1
votes

I am working with a data set that has some duplicate rows. The rows are not straight duplicates, but have a time stamp less than a second apart. I'd like to remove these duplicates, but the question is how.

My current plan is to add two new columns, which are copies of the time stamp column but one has a second added to it and the other has a second removed from it. I can then add steps to remove rows which have all other values the same, but have the same time stamp as time stamp plus one or minus one. Doing one after the other should eliminate duplicates but not remove truly unique rows.

How can I accomplish this in Power Query?

1
So "duplicate" rows are going to be less than a second apart. How far apart are "distinct" rows going to be? Is there a lower bound?Alexis Olson
Can you show an example? In power query you can select with Ctrl each column that you consider and then remove duplicates on base of those columns.virtualdvid

1 Answers

3
votes

I think your "current plan" approach is good - I would apply that in a separate Query, started "By Reference" to the original - I'd call it something like Non-duplicated time stamps.

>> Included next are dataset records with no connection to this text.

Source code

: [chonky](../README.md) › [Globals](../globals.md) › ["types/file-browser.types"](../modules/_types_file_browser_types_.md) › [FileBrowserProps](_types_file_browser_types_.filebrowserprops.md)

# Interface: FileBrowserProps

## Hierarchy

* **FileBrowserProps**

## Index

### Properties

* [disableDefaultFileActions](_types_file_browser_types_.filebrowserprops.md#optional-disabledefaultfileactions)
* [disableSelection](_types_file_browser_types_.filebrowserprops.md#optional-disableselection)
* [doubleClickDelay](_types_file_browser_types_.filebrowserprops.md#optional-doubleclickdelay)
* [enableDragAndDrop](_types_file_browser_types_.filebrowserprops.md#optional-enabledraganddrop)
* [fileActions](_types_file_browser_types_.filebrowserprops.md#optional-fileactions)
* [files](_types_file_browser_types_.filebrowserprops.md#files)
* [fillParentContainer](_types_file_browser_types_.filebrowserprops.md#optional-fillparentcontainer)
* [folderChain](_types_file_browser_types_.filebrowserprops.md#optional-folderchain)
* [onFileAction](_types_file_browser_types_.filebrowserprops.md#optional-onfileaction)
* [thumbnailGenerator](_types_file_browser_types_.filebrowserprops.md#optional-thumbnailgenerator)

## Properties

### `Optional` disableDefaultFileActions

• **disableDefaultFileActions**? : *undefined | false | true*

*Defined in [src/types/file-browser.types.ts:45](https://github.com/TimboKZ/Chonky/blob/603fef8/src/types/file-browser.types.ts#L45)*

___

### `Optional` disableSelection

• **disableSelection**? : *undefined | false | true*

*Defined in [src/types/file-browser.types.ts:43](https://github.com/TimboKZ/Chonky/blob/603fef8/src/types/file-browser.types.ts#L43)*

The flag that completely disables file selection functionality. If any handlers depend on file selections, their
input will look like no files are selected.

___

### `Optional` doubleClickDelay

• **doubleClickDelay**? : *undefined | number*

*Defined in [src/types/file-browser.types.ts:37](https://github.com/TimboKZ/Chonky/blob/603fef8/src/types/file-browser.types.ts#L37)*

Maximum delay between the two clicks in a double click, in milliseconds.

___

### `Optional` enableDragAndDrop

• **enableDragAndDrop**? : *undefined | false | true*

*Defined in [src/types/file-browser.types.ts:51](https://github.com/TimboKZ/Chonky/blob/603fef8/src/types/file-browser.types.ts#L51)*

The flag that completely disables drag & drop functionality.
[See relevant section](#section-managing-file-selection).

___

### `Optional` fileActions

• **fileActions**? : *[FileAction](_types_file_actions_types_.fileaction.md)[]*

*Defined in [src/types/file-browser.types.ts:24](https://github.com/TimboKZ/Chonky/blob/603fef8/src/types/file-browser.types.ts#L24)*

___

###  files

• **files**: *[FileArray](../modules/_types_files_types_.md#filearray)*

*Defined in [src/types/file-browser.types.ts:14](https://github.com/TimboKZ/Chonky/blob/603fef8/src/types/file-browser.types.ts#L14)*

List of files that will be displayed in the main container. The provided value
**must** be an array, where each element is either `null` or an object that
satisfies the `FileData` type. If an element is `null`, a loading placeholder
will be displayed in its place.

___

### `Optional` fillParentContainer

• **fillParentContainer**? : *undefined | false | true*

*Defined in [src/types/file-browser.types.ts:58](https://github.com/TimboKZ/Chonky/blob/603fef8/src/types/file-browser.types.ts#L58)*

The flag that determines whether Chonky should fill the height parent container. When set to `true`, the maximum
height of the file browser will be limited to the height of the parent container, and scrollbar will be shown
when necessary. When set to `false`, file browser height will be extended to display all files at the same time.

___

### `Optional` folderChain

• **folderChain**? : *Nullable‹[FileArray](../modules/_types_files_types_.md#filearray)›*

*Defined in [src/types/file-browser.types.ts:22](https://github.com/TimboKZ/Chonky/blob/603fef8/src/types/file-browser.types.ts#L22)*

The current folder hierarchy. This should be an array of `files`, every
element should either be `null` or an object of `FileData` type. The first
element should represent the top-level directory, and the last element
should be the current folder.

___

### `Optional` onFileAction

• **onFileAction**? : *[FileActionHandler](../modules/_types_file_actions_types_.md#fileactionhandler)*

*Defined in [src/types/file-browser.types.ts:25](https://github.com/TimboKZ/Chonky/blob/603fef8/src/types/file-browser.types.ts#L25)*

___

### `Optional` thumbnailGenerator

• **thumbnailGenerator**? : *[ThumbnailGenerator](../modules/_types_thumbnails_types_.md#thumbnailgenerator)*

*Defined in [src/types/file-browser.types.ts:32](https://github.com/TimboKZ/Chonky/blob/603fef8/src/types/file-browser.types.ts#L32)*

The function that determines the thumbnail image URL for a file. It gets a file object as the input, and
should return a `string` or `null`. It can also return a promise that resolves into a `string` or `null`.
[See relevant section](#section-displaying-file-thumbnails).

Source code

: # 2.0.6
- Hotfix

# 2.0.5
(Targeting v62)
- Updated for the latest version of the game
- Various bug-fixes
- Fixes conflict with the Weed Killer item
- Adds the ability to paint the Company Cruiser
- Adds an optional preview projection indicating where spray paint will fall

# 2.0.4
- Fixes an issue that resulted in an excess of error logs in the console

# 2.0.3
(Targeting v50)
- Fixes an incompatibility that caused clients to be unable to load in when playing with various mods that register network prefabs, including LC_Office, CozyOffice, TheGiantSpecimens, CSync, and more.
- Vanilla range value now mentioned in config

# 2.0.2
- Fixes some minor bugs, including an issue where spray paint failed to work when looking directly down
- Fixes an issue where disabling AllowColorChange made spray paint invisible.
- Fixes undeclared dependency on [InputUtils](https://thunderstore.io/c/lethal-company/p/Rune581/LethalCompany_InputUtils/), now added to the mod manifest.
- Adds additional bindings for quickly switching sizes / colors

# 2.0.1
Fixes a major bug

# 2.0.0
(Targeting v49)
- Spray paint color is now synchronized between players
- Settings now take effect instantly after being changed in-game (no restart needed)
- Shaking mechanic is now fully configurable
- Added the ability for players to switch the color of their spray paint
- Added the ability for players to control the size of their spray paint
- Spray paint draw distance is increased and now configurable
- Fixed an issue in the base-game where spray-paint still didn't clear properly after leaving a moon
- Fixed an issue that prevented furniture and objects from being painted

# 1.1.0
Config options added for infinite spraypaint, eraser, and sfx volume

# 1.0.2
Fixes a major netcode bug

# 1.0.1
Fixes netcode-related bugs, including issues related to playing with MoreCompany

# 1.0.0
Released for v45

I would duplicate the original time stamp column and then add the new +/- 1 minute columns. I would use Unpivot Only Selected Columns on the 3 added time stamp columns to convert them from columns to rows. Then I would select the generated Value column and apply Keep Duplicates. That will keep just the first row of any duplicates found amongst the 3 time stamps.

Then back in the original query, I would add a Merge Queries step to connect it to the Non-duplicated time stamps query. I would match on the original time stamp column, possibly on other columns if required. The Join Kind would be Left Anti (rows only in first). That should remove your duplicates.